▶ _About this exercise_
Set out exactly, and with nothing added, the line containing "有鑑於要實現即時影像的功能，先用手機和MCU達成傳訊息的功能再改串流。" and every line after it through the final line of the data.

Collected data
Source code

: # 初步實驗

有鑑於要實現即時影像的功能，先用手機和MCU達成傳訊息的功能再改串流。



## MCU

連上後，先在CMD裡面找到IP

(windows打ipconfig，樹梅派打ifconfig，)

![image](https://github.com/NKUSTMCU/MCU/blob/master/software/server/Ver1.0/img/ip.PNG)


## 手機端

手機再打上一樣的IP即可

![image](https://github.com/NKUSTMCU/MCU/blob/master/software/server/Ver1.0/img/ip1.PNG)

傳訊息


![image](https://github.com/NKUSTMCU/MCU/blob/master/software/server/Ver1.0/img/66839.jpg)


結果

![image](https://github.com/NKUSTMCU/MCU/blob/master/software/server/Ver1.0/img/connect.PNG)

▶ _Finished task_
有鑑於要實現即時影像的功能，先用手機和MCU達成傳訊息的功能再改串流。



## MCU

連上後，先在CMD裡面找到IP

(windows打ipconfig，樹梅派打ifconfig，)

![image](https://github.com/NKUSTMCU/MCU/blob/master/software/server/Ver1.0/img/ip.PNG)


## 手機端

手機再打上一樣的IP即可

![image](https://github.com/NKUSTMCU/MCU/blob/master/software/server/Ver1.0/img/ip1.PNG)

傳訊息


![image](https://github.com/NKUSTMCU/MCU/blob/master/software/server/Ver1.0/img/66839.jpg)


結果

![image](https://github.com/NKUSTMCU/MCU/blob/master/software/server/Ver1.0/img/connect.PNG)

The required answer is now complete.